» **Activity**: Your job is to give again, exactly and with no additions, the lines in the records below from the one with "- Rest Template" through the one with "## Wie Treiber aktualisieren", both included. Omit the pictures.

» **Data records**:

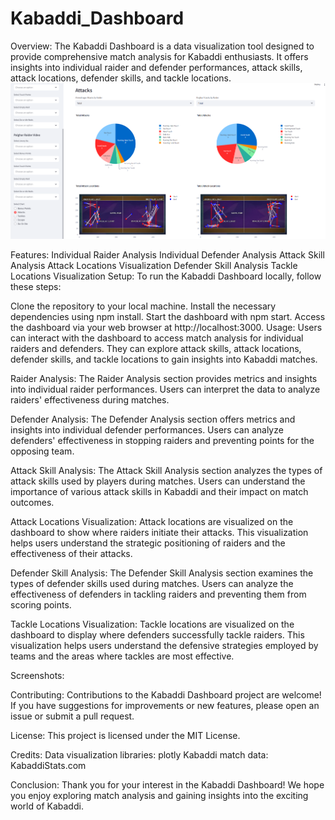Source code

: # Kabaddi_Dashboard
Overview:
The Kabaddi Dashboard is a data visualization tool designed to provide comprehensive match analysis for Kabaddi enthusiasts. It offers insights into individual raider and defender performances, attack skills, attack locations, defender skills, and tackle locations.
![Dashboard Screenshot](Screenshot%202024-05-22%20140100.png)



Features:
Individual Raider Analysis
Individual Defender Analysis
Attack Skill Analysis
Attack Locations Visualization
Defender Skill Analysis
Tackle Locations Visualization
Setup:
To run the Kabaddi Dashboard locally, follow these steps:

Clone the repository to your local machine.
Install the necessary dependencies using npm install.
Start the dashboard with npm start.
Access the dashboard via your web browser at http://localhost:3000.
Usage:
Users can interact with the dashboard to access match analysis for individual raiders and defenders. They can explore attack skills, attack locations, defender skills, and tackle locations to gain insights into Kabaddi matches.

Raider Analysis:
The Raider Analysis section provides metrics and insights into individual raider performances. Users can interpret the data to analyze raiders' effectiveness during matches.

Defender Analysis:
The Defender Analysis section offers metrics and insights into individual defender performances. Users can analyze defenders' effectiveness in stopping raiders and preventing points for the opposing team.

Attack Skill Analysis:
The Attack Skill Analysis section analyzes the types of attack skills used by players during matches. Users can understand the importance of various attack skills in Kabaddi and their impact on match outcomes.

Attack Locations Visualization:
Attack locations are visualized on the dashboard to show where raiders initiate their attacks. This visualization helps users understand the strategic positioning of raiders and the effectiveness of their attacks.

Defender Skill Analysis:
The Defender Skill Analysis section examines the types of defender skills used during matches. Users can analyze the effectiveness of defenders in tackling raiders and preventing them from scoring points.

Tackle Locations Visualization:
Tackle locations are visualized on the dashboard to display where defenders successfully tackle raiders. This visualization helps users understand the defensive strategies employed by teams and the areas where tackles are most effective.

Screenshots:

Contributing:
Contributions to the Kabaddi Dashboard project are welcome! If you have suggestions for improvements or new features, please open an issue or submit a pull request.

License:
This project is licensed under the MIT License.

Credits:
Data visualization libraries: plotly
Kabaddi match data: KabaddiStats.com


Conclusion:
Thank you for your interest in the Kabaddi Dashboard! We hope you enjoy exploring match analysis and gaining insights into the exciting world of Kabaddi.


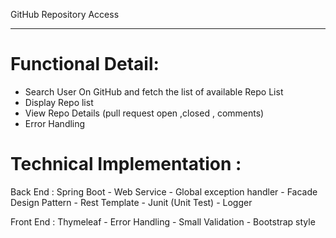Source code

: 
GitHub Repository Access
*****************************

Functional Detail:
===================
  - Search User On GitHub and fetch the list of available Repo List
  - Display Repo list
  - View Repo Details (pull request open ,closed , comments)
  - Error Handling

 Technical Implementation :
=============================
 Back End : Spring Boot
            - Web Service
            - Global exception handler
            - Facade Design Pattern
            - Rest Template
            - Junit (Unit Test)
            - Logger

 Front End : Thymeleaf
            - Error Handling
            - Small Validation
            - Bootstrap style

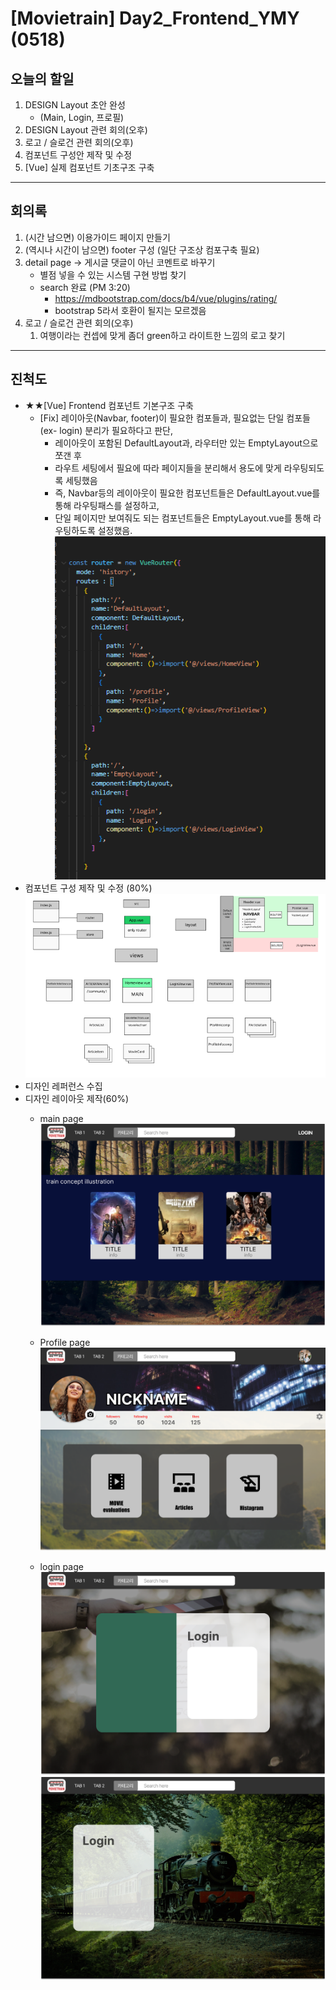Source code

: # [Movietrain] Day2_Frontend_YMY (0518)

## 오늘의 할일 

  1. DESIGN Layout 초안 완성 
     -  (Main, Login, 프로필)
  2. DESIGN Layout 관련 회의(오후)
  3. 로고 / 슬로건 관련 회의(오후)
  4. 컴포넌트 구성안 제작 및 수정 
  5. [Vue] 실제 컴포넌트 기초구조 구축 



  
-------------------
## 회의록
  1. (시간 남으면) 이용가이드 페이지 만들기
  2. (역시나 시간이 남으면) footer 구성 (일단 구조상 컴포구축 필요)
  3. detail page -> 게시글 댓글이 아닌 코멘트로 바꾸기
      - 별점 넣을 수 있는 시스템 구현 방법 찾기 
      - search 완료 (PM 3:20)
        - https://mdbootstrap.com/docs/b4/vue/plugins/rating/
        - bootstrap 5라서 호환이 될지는 모르겠음 
  4. 로고 / 슬로건 관련 회의(오후)
     1. 여행이라는 컨셉에 맞게 좀더 green하고 라이트한 느낌의 로고 찾기




------
  ## 진척도 


- ★★[Vue] Frontend 컴포넌트 기본구조 구축 
  - [Fix] 레이아웃(Navbar, footer)이 필요한 컴포들과, 필요없는 단일 컴포들(ex- login) 분리가 필요하다고 판단,
    - 레이아웃이 포함된 DefaultLayout과, 라우터만 있는 EmptyLayout으로 쪼갠 후
    - 라우트 세팅에서 필요에 따라 페이지들을 분리해서 용도에 맞게 라우팅되도록 세팅했음
    - 즉, Navbar등의 레이아웃이 필요한 컴포넌트들은 DefaultLayout.vue를 통해 라우팅패스를 설정하고,
    - 단일 페이지만 보여줘도 되는 컴포넌트들은 EmptyLayout.vue를 통해 라우팅하도록 설정했음.
     ![router](img/router_setting.png)
- 컴포넌트 구성 제작 및 수정 (80%)
    ![component](img/Comp.png)
- 디자인 레퍼런스 수집
- 디자인 레이아웃 제작(60%)
  - main page 
    ![main](img/Main_layout.png)

  - Profile page 
  ![profile](img/profile_layout.png)

  - login page
   ![login](img/Login_layout_1.png)
   ![login](img/login_layout_2.png)

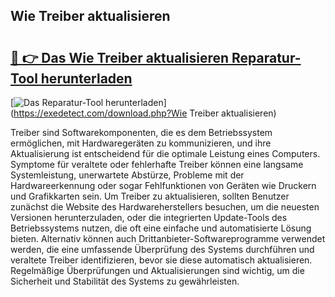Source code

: ## Wie Treiber aktualisieren 

# <h2><a href="https://exedetect.com/download.php?Wie Treiber aktualisieren">🔗 👉 Das Wie Treiber aktualisieren Reparatur-Tool herunterladen</a></h2>

[![Das Reparatur-Tool herunterladen](https://exedetect.com/download-button.jpg)](https://exedetect.com/download.php?Wie Treiber aktualisieren)

Treiber sind Softwarekomponenten, die es dem Betriebssystem ermöglichen, mit Hardwaregeräten zu kommunizieren, und ihre Aktualisierung ist entscheidend für die optimale Leistung eines Computers. Symptome für veraltete oder fehlerhafte Treiber können eine langsame Systemleistung, unerwartete Abstürze, Probleme mit der Hardwareerkennung oder sogar Fehlfunktionen von Geräten wie Druckern und Grafikkarten sein. Um Treiber zu aktualisieren, sollten Benutzer zunächst die Website des Hardwareherstellers besuchen, um die neuesten Versionen herunterzuladen, oder die integrierten Update-Tools des Betriebssystems nutzen, die oft eine einfache und automatisierte Lösung bieten. Alternativ können auch Drittanbieter-Softwareprogramme verwendet werden, die eine umfassende Überprüfung des Systems durchführen und veraltete Treiber identifizieren, bevor sie diese automatisch aktualisieren. Regelmäßige Überprüfungen und Aktualisierungen sind wichtig, um die Sicherheit und Stabilität des Systems zu gewährleisten.
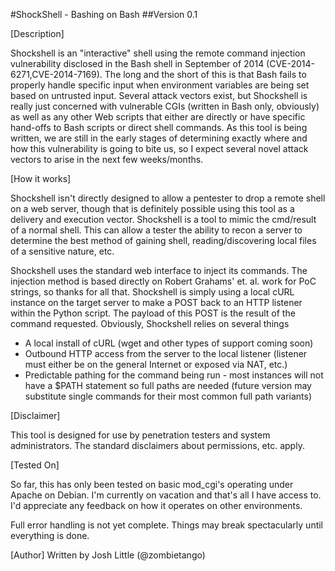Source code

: #ShockShell - Bashing on Bash
##Version 0.1

[Description]

Shockshell is an "interactive" shell using the remote command injection vulnerability disclosed in the Bash shell in September of 2014 (CVE-2014-6271,CVE-2014-7169). The long and the short of this is that Bash fails to properly handle specific input when environment variables are being set based on untrusted input. Several attack vectors exist, but Shockshell is really just concerned with vulnerable CGIs (written in Bash only, obviously) as well as any other Web scripts that either are directly or have specific hand-offs to Bash scripts or direct shell commands. As this tool is being written, we are still in the early stages of determining exactly where and how this vulnerability is going to bite us, so I expect several novel attack vectors to arise in the next few weeks/months. 

[How it works]

Shockshell isn't directly designed to allow a pentester to drop a remote shell on a web server, though that is definitely possible using this tool as a delivery and execution vector. Shockshell is a tool to mimic the cmd/result of a normal shell. This can allow a tester the ability to recon a server to determine the best method of gaining shell, reading/discovering local files of a sensitive nature, etc.

Shockshell uses the standard web interface to inject its commands. The injection method is based directly on Robert Grahams' et. al. work for PoC strings, so thanks for all that. Shockshell is simply using a local cURL instance on the target server to make a POST back to an HTTP listener within the Python script. The payload of this POST is the result of the command requested. Obviously, Shockshell relies on several things

* A local install of cURL (wget and other types of support coming soon)
* Outbound HTTP access from the server to the local listener (listener must either be on the general Internet or exposed via NAT, etc.)
* Predictable pathing for the command being run - most instances will not have a $PATH statement so full paths are needed (future version may substitute single commands for their most common full path variants)

[Disclaimer]

This tool is designed for use by penetration testers and system administrators. The standard disclaimers about permissions, etc. apply. 

[Tested On]

So far, this has only been tested on basic mod_cgi's operating under Apache on Debian. I'm currently on vacation and that's all I have access to. I'd appreciate any feedback on how it operates on other environments.

Full error handling is not yet complete. Things may break spectacularly until everything is done.

[Author]
Written by Josh Little (@zombietango)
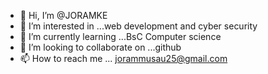 - 👋 Hi, I’m @JORAMKE
- 👀 I’m interested in ...web development and cyber security 
- 🌱 I’m currently learning ...BsC Computer science 
- 💞️ I’m looking to collaborate on ...github
- 📫 How to reach me ... jorammusau25@gmail.com

<!---
JORAMKE/JORAMKE is a ✨ special ✨ repository because its `README.md` (this file) appears on your GitHub profile.
You can click the Preview link to take a look at your changes.
--->
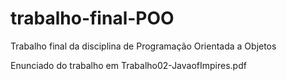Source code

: # trabalho-final-POO
Trabalho final da disciplina de Programação Orientada a Objetos

Enunciado do trabalho em Trabalho02-JavaofImpires.pdf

» **Task answer**:
            - Rest Template
            - Junit (Unit Test)
            - Logger

 Front End : Thymeleaf
            - Error Handling
            - Small Validation
            - Bootstrap style

Source code

: # [Movietrain] Day2_Frontend_YMY (0518)

## 오늘의 할일 

  1. DESIGN Layout 초안 완성 
     -  (Main, Login, 프로필)
  2. DESIGN Layout 관련 회의(오후)
  3. 로고 / 슬로건 관련 회의(오후)
  4. 컴포넌트 구성안 제작 및 수정 
  5. [Vue] 실제 컴포넌트 기초구조 구축 



  
-------------------
## 회의록
  1. (시간 남으면) 이용가이드 페이지 만들기
  2. (역시나 시간이 남으면) footer 구성 (일단 구조상 컴포구축 필요)
  3. detail page -> 게시글 댓글이 아닌 코멘트로 바꾸기
      - 별점 넣을 수 있는 시스템 구현 방법 찾기 
      - search 완료 (PM 3:20)
        - https://mdbootstrap.com/docs/b4/vue/plugins/rating/
        - bootstrap 5라서 호환이 될지는 모르겠음 
  4. 로고 / 슬로건 관련 회의(오후)
     1. 여행이라는 컨셉에 맞게 좀더 green하고 라이트한 느낌의 로고 찾기




------
  ## 진척도 


- ★★[Vue] Frontend 컴포넌트 기본구조 구축 
  - [Fix] 레이아웃(Navbar, footer)이 필요한 컴포들과, 필요없는 단일 컴포들(ex- login) 분리가 필요하다고 판단,
    - 레이아웃이 포함된 DefaultLayout과, 라우터만 있는 EmptyLayout으로 쪼갠 후
    - 라우트 세팅에서 필요에 따라 페이지들을 분리해서 용도에 맞게 라우팅되도록 세팅했음
    - 즉, Navbar등의 레이아웃이 필요한 컴포넌트들은 DefaultLayout.vue를 통해 라우팅패스를 설정하고,
    - 단일 페이지만 보여줘도 되는 컴포넌트들은 EmptyLayout.vue를 통해 라우팅하도록 설정했음.
     ![router](img/router_setting.png)
- 컴포넌트 구성 제작 및 수정 (80%)
    ![component](img/Comp.png)
- 디자인 레퍼런스 수집
- 디자인 레이아웃 제작(60%)
  - main page 
    ![main](img/Main_layout.png)

  - Profile page 
  ![profile](img/profile_layout.png)

  - login page
   ![login](img/Login_layout_1.png)
   ![login](img/login_layout_2.png)

Source code

: ## Wie Treiber aktualisieren 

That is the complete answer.